**Aim of the task**: Beginning at the line containing "are committed, and" in the material below and ending at the line containing "## Commands", return each line exactly and add nothing.

--- Data to process Enclosed Below ---

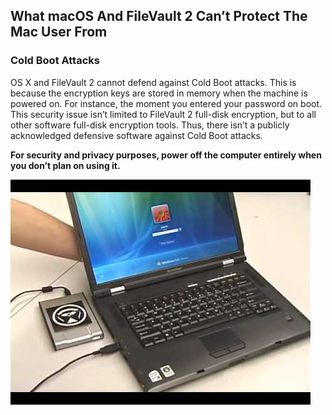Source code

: ## What macOS And FileVault 2 Can’t Protect The Mac User From

### Cold Boot Attacks

OS X and FileVault 2 cannot defend against Cold Boot attacks. This is because the encryption keys are stored in memory when the machine is powered on. For instance, the moment you entered your password on boot. This security issue isn’t limited to FileVault 2 full-disk encryption, but to all other software full-disk encryption tools. Thus, there isn’t a publicly acknowledged defensive software against Cold Boot attacks.

**For security and privacy purposes, power off the computer entirely when you don’t plan on using it.**

![](/assets/guide-to-encrypting-mac-os-x-with-filevault-sixteen.jpg)

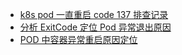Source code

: 
- [k8s pod 一直重启 code 137 排查记录](https://blog.csdn.net/hhy107107/article/details/122863759) 
- [分析 ExitCode 定位 Pod 异常退出原因](https://www.bookstack.cn/read/kubernetes-practice-guide/troubleshooting-trick-analysis-exitcode.md) 
- [POD 中容器异常重启原因定位](https://www.xtplayer.cn/kubernetes/pod-container-restart-reason-check/) 

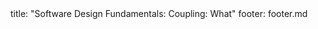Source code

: <frontmatter>
title: "Software Design Fundamentals: Coupling: What"
footer: footer.md
</frontmatter>

<include src="unit-inPage-asFlat.md" boilerplate />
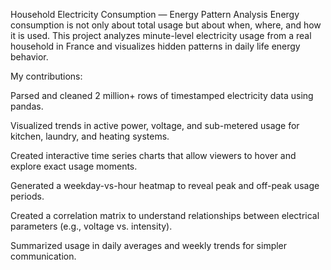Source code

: Household Electricity Consumption — Energy Pattern Analysis
Energy consumption is not only about total usage but about when, where, and how it is used. This project analyzes minute-level electricity usage from a real household in France and visualizes hidden patterns in daily life energy behavior.

My contributions:

Parsed and cleaned 2 million+ rows of timestamped electricity data using pandas.

Visualized trends in active power, voltage, and sub-metered usage for kitchen, laundry, and heating systems.

Created interactive time series charts that allow viewers to hover and explore exact usage moments.

Generated a weekday-vs-hour heatmap to reveal peak and off-peak usage periods.

Created a correlation matrix to understand relationships between electrical parameters (e.g., voltage vs. intensity).

Summarized usage in daily averages and weekly trends for simpler communication.
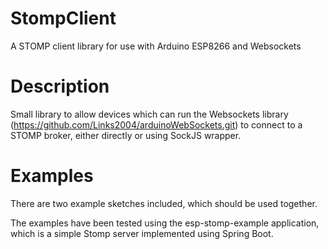 # StompClient
A STOMP client library for use with Arduino ESP8266 and Websockets

# Description
Small library to allow devices which can run the Websockets library (https://github.com/Links2004/arduinoWebSockets.git) to 
connect to a STOMP broker, either directly or using SockJS wrapper.

# Examples
There are two example sketches included, which should be used together.

The examples have been tested using the esp-stomp-example application, which is a simple Stomp server implemented using Spring Boot.


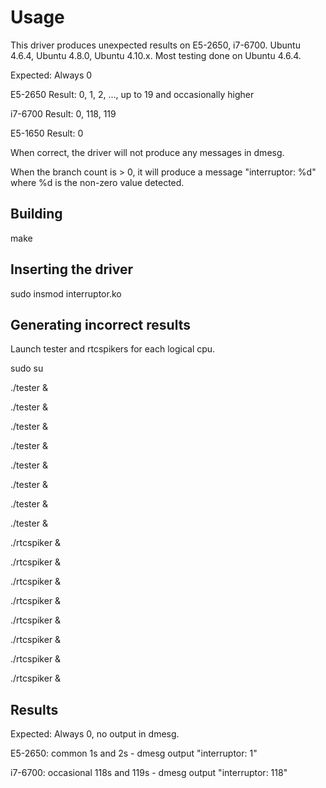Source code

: # Usage
This driver produces unexpected results on E5-2650, i7-6700.  Ubuntu 4.6.4, Ubuntu 4.8.0, Ubuntu 4.10.x.  Most testing done on Ubuntu 4.6.4.

Expected: Always 0  

E5-2650 Result: 0, 1, 2, ..., up to 19 and occasionally higher  

i7-6700 Result: 0, 118, 119  

E5-1650 Result: 0

When correct, the driver will not produce any messages in dmesg.  

When the branch count is > 0, it will produce a message "interruptor: %d" where %d is the non-zero value detected. 


## Building
make  

## Inserting the driver
sudo insmod interruptor.ko

## Generating incorrect results
Launch tester and rtcspikers for each logical cpu.  
 
sudo su

./tester &

./tester &

./tester &

./tester &

./tester &

./tester &

./tester &

./tester &

./rtcspiker &

./rtcspiker &

./rtcspiker &

./rtcspiker &

./rtcspiker &

./rtcspiker &

./rtcspiker &

./rtcspiker &


## Results
Expected: Always 0, no output in dmesg.  

E5-2650:  common 1s and 2s - dmesg output "interruptor: 1"

i7-6700:  occasional 118s and 119s - dmesg output "interruptor: 118"
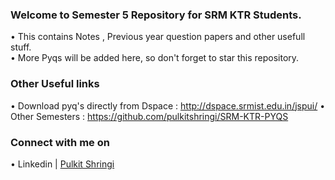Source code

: 
### Welcome to Semester 5 Repository for SRM KTR Students.
• This contains Notes , Previous year question papers and other usefull stuff.<br>
• More Pyqs will be added here, so don't forget to star this repository.
### Other Useful links 
• Download pyq's directly from Dspace : http://dspace.srmist.edu.in/jspui/
• Other Semesters : https://github.com/pulkitshringi/SRM-KTR-PYQS
### Connect with me on
• Linkedin | [Pulkit Shringi](https://www.linkedin.com/in/pulkitshringi/)

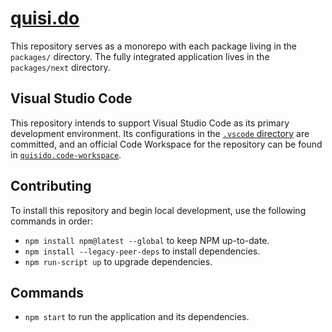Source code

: # [quisi.do](https://quisi.do/)

This repository serves as a monorepo with each package living in the `packages/`
directory. The fully integrated application lives in the `packages/next`
directory.

## Visual Studio Code

This repository intends to support Visual Studio Code as its primary development
environment. Its configurations in the
[`.vscode` directory](https://github.com/quisido/quisi.do/tree/main/.vscode)
are committed, and an official Code Workspace for the repository can be found in
[`quisido.code-workspace`](https://github.com/quisido/quisi.do/blob/main/quisido.code-workspace).

## Contributing

To install this repository and begin local development, use the following
commands in order:

- `npm install npm@latest --global` to keep NPM up-to-date.
- `npm install --legacy-peer-deps` to install dependencies.
- `npm run-script up` to upgrade dependencies.

## Commands

- `npm start` to run the application and its dependencies.
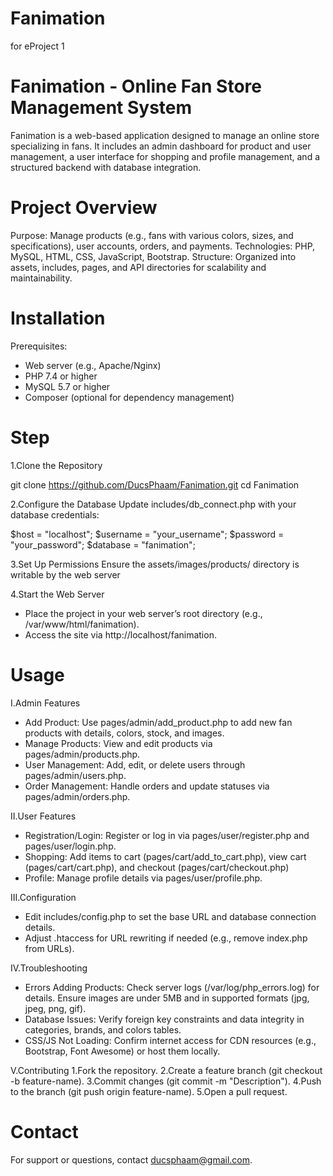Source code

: # Fanimation
for eProject 1

# Fanimation - Online Fan Store Management System
Fanimation is a web-based application designed to manage an online store specializing in fans. It includes an admin dashboard for product and user management, a user interface for shopping and profile management, and a structured backend with database integration.

# Project Overview
Purpose: Manage products (e.g., fans with various colors, sizes, and specifications), user accounts, orders, and payments.
Technologies: PHP, MySQL, HTML, CSS, JavaScript, Bootstrap.
Structure: Organized into assets, includes, pages, and API directories for scalability and maintainability.

# Installation
Prerequisites:
- Web server (e.g., Apache/Nginx)
- PHP 7.4 or higher
- MySQL 5.7 or higher
- Composer (optional for dependency management)

# Step
1.Clone the Repository

git clone https://github.com/DucsPhaam/Fanimation.git
cd Fanimation

2.Configure the Database
Update includes/db_connect.php with your database credentials:

$host = "localhost";
$username = "your_username";
$password = "your_password";
$database = "fanimation";

3.Set Up Permissions
Ensure the assets/images/products/ directory is writable by the web server

4.Start the Web Server
- Place the project in your web server’s root directory (e.g., /var/www/html/fanimation).
- Access the site via http://localhost/fanimation.

# Usage
I.Admin Features
- Add Product: Use pages/admin/add_product.php to add new fan products with details, colors, stock, and images.
- Manage Products: View and edit products via pages/admin/products.php.
- User Management: Add, edit, or delete users through pages/admin/users.php.
- Order Management: Handle orders and update statuses via pages/admin/orders.php.

II.User Features
- Registration/Login: Register or log in via pages/user/register.php and pages/user/login.php.
- Shopping: Add items to cart (pages/cart/add_to_cart.php), view cart (pages/cart/cart.php), and checkout (pages/cart/checkout.php)
- Profile: Manage profile details via pages/user/profile.php.

III.Configuration
- Edit includes/config.php to set the base URL and database connection details.
- Adjust .htaccess for URL rewriting if needed (e.g., remove index.php from URLs).

IV.Troubleshooting
- Errors Adding Products: Check server logs (/var/log/php_errors.log) for details. Ensure images are under 5MB and in supported formats (jpg, jpeg, png, gif).
- Database Issues: Verify foreign key constraints and data integrity in categories, brands, and colors tables.
- CSS/JS Not Loading: Confirm internet access for CDN resources (e.g., Bootstrap, Font Awesome) or host them locally.

V.Contributing
1.Fork the repository.
2.Create a feature branch (git checkout -b feature-name).
3.Commit changes (git commit -m "Description").
4.Push to the branch (git push origin feature-name).
5.Open a pull request.
# Contact
For support or questions, contact ducsphaam@gmail.com.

--- End of Enclosed Data to process ---

**Your response**:
are committed, and an official Code Workspace for the repository can be found in
[`quisido.code-workspace`](https://github.com/quisido/quisi.do/blob/main/quisido.code-workspace).

## Contributing

To install this repository and begin local development, use the following
commands in order:

- `npm install npm@latest --global` to keep NPM up-to-date.
- `npm install --legacy-peer-deps` to install dependencies.
- `npm run-script up` to upgrade dependencies.

## Commands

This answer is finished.